Но у нас почти нет историй любви, которые могут стать вровень с величайшими историями любви прошлого, у нас нет книги, которая стала бы Колумбовым путешествием в мир любви, книги, которая была бы новым открытием этого мира.

Накануне самоубийства Маяковский написал в своем стихотворении: «Любовная лодка разбилась о быт». Любовь его напоролась на рифы мещанства, но не только мещанство было виновато в этой катастрофе. Маяковский еще не видел, что у любви рождается новый и очень опасный враг – пренебрежение к любви, третирование ее как чего-то мелкого, узкоинтимного, камерно-личного. Он еще не сознавал, сколько вреда может дать людям оттеснение любви на задворки духовной жизни общества, и даже сам участвовал в этом оттеснении.

Кому это интересно,

что – «Ах, вот бедненький!

Как он любил

и каким он был несчастным…»?

Так писал Маяковский в «Приказе № 2 по армии искусств», и это не было у него случайным мотивом.
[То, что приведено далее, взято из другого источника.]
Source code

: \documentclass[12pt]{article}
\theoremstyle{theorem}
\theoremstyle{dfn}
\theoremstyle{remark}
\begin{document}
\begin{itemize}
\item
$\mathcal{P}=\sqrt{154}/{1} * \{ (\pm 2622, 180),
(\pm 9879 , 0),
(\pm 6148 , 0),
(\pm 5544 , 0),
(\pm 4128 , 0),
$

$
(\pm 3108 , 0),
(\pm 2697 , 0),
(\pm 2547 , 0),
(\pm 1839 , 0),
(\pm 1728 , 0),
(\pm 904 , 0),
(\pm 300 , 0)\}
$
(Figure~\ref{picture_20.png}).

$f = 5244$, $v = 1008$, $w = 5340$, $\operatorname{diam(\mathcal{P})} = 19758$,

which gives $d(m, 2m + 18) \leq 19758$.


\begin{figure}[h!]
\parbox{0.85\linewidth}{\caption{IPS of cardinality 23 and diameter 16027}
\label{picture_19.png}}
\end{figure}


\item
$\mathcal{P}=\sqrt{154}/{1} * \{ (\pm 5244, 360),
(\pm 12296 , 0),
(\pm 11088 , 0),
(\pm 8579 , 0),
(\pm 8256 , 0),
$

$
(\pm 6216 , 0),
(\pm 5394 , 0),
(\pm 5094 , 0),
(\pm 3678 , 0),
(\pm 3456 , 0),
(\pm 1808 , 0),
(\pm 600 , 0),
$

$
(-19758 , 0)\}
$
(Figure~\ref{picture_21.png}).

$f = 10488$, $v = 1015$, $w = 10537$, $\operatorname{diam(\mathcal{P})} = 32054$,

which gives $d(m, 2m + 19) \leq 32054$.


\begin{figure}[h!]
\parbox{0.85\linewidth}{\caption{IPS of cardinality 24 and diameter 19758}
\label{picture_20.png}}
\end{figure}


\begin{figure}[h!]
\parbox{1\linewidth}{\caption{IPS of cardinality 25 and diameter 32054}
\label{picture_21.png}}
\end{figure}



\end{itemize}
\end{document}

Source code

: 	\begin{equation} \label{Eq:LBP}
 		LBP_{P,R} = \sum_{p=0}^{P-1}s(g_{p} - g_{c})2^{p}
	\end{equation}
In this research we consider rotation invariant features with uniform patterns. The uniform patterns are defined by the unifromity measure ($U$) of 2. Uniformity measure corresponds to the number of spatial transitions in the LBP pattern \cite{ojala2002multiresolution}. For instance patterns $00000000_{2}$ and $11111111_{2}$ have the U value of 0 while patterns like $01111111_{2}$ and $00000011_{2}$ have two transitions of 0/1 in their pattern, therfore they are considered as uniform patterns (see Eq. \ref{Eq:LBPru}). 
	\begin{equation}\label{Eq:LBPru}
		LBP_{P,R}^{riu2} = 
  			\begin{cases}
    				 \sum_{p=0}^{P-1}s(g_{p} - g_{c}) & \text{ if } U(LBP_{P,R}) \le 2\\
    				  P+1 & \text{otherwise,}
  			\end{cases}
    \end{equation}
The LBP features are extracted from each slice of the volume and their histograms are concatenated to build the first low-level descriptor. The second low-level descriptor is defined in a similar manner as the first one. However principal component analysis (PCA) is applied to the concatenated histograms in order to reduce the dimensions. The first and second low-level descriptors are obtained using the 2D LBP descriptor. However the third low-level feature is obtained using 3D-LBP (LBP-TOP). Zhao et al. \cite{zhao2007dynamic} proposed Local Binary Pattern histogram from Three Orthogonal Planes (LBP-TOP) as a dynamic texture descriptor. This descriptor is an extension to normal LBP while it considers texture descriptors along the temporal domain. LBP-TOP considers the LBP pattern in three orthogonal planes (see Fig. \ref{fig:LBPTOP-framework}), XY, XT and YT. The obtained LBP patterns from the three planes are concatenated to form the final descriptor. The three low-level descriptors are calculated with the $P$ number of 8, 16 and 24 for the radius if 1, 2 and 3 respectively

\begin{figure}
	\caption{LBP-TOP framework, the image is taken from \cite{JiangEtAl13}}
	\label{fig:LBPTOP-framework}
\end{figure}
Противоестественный аскетизм двадцатых годов, о котором много говорится в работах по истории советского искусства, явно повлиял и на него. Наступая на горло собственной песне, он наступал на горло песне миллионов людей – и песне поразительно важной, – одной из самых главных человеческих песен. Он деформировал этим и свою, и их души, вытесняя из них естественные родовые чувства. И здесь видны были серьезные противоречия, которые пронизывали его творчество.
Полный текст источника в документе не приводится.